> _What you need to do_
Exactly and only the lines from the one containing "cd ~ : 홈 디렉터리<br>" through the close of the entries below are to be set down.

> _Data excerpts_
══════════

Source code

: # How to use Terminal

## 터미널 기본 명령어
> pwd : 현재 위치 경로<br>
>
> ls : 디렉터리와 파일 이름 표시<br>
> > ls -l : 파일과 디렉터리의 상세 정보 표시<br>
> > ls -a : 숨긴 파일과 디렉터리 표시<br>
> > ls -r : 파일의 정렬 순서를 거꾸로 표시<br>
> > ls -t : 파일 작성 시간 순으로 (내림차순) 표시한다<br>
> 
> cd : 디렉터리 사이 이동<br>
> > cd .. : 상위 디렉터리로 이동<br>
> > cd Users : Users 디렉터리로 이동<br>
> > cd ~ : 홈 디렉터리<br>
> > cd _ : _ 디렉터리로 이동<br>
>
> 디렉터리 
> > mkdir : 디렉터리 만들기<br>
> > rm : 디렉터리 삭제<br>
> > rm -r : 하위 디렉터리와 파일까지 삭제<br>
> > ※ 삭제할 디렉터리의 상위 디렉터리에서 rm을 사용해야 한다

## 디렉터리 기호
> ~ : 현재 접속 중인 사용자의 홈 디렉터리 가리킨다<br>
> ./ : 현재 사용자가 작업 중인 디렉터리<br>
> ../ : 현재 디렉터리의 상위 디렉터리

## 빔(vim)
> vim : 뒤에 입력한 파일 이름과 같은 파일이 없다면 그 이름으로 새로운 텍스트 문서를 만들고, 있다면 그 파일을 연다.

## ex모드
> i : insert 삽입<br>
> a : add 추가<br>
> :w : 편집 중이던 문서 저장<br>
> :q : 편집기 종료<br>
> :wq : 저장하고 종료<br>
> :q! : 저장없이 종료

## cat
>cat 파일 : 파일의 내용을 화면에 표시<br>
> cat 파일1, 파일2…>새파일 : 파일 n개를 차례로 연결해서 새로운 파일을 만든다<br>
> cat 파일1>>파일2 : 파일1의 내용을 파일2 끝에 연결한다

══════════

> _Reply_
> > cd ~ : 홈 디렉터리<br>
> > cd _ : _ 디렉터리로 이동<br>
>
> 디렉터리 
> > mkdir : 디렉터리 만들기<br>
> > rm : 디렉터리 삭제<br>
> > rm -r : 하위 디렉터리와 파일까지 삭제<br>
> > ※ 삭제할 디렉터리의 상위 디렉터리에서 rm을 사용해야 한다

## 디렉터리 기호
> ~ : 현재 접속 중인 사용자의 홈 디렉터리 가리킨다<br>
> ./ : 현재 사용자가 작업 중인 디렉터리<br>
> ../ : 현재 디렉터리의 상위 디렉터리

## 빔(vim)
> vim : 뒤에 입력한 파일 이름과 같은 파일이 없다면 그 이름으로 새로운 텍스트 문서를 만들고, 있다면 그 파일을 연다.

## ex모드
> i : insert 삽입<br>
> a : add 추가<br>
> :w : 편집 중이던 문서 저장<br>
> :q : 편집기 종료<br>
> :wq : 저장하고 종료<br>
> :q! : 저장없이 종료

## cat
>cat 파일 : 파일의 내용을 화면에 표시<br>
> cat 파일1, 파일2…>새파일 : 파일 n개를 차례로 연결해서 새로운 파일을 만든다<br>
> cat 파일1>>파일2 : 파일1의 내용을 파일2 끝에 연결한다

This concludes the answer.